Top of Entries supplied
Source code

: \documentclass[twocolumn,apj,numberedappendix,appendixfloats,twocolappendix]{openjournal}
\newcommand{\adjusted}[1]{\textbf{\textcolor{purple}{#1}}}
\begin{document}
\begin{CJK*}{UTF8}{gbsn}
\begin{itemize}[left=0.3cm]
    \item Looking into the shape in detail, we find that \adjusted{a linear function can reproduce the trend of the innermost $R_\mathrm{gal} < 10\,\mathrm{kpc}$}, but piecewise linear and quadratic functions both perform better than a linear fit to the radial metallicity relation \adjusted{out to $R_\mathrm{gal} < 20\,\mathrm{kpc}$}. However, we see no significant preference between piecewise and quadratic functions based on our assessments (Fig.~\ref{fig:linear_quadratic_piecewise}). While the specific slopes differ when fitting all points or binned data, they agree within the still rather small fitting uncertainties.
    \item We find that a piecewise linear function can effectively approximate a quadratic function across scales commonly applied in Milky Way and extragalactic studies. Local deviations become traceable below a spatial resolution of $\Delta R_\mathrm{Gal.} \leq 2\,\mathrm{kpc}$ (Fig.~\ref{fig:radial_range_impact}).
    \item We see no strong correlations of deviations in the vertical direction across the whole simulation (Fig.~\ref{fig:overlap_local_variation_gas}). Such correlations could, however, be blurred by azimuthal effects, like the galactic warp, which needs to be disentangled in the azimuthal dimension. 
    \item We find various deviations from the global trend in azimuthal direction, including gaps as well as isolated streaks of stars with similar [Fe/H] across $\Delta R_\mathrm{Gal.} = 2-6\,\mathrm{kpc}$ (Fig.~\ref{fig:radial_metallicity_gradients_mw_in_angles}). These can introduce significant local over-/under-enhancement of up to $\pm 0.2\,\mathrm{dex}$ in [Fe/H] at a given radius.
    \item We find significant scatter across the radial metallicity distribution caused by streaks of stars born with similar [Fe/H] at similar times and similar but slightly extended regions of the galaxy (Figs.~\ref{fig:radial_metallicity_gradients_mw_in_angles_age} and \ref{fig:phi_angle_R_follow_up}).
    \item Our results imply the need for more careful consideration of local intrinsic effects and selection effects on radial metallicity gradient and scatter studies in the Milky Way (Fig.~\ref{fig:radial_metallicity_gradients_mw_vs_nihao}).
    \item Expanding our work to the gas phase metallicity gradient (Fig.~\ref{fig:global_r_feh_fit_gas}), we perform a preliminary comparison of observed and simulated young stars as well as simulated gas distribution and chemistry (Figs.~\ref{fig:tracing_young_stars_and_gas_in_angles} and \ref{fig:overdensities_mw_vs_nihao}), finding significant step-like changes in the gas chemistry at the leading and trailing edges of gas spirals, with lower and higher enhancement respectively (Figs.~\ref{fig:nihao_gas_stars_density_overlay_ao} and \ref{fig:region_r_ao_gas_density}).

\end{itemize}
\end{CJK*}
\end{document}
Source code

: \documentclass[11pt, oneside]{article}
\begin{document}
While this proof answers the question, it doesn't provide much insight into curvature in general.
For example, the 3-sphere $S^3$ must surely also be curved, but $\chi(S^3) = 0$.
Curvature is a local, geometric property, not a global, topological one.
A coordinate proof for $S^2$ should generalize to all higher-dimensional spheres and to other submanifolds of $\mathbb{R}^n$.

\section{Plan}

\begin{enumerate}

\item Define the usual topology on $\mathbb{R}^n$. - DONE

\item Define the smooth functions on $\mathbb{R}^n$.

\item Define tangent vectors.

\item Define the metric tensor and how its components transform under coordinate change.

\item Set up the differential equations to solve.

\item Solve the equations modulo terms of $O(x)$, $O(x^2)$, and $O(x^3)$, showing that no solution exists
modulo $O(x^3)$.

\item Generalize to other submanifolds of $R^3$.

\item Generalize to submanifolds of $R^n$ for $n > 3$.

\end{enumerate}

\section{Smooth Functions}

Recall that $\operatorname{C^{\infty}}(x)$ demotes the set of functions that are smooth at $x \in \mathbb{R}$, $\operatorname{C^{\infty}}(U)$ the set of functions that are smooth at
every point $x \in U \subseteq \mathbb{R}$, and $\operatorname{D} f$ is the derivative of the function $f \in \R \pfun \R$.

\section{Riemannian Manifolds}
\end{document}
Bottom of Entries supplied
• Task requirements: All that is wanted is a faithful reproduction of the line above with "small fitting uncertainties.", the line with "a given radius.", and every line in between.

• Response to this exercise:
    \item Looking into the shape in detail, we find that \adjusted{a linear function can reproduce the trend of the innermost $R_\mathrm{gal} < 10\,\mathrm{kpc}$}, but piecewise linear and quadratic functions both perform better than a linear fit to the radial metallicity relation \adjusted{out to $R_\mathrm{gal} < 20\,\mathrm{kpc}$}. However, we see no significant preference between piecewise and quadratic functions based on our assessments (Fig.~\ref{fig:linear_quadratic_piecewise}). While the specific slopes differ when fitting all points or binned data, they agree within the still rather small fitting uncertainties.
    \item We find that a piecewise linear function can effectively approximate a quadratic function across scales commonly applied in Milky Way and extragalactic studies. Local deviations become traceable below a spatial resolution of $\Delta R_\mathrm{Gal.} \leq 2\,\mathrm{kpc}$ (Fig.~\ref{fig:radial_range_impact}).
    \item We see no strong correlations of deviations in the vertical direction across the whole simulation (Fig.~\ref{fig:overlap_local_variation_gas}). Such correlations could, however, be blurred by azimuthal effects, like the galactic warp, which needs to be disentangled in the azimuthal dimension. 
    \item We find various deviations from the global trend in azimuthal direction, including gaps as well as isolated streaks of stars with similar [Fe/H] across $\Delta R_\mathrm{Gal.} = 2-6\,\mathrm{kpc}$ (Fig.~\ref{fig:radial_metallicity_gradients_mw_in_angles}). These can introduce significant local over-/under-enhancement of up to $\pm 0.2\,\mathrm{dex}$ in [Fe/H] at a given radius.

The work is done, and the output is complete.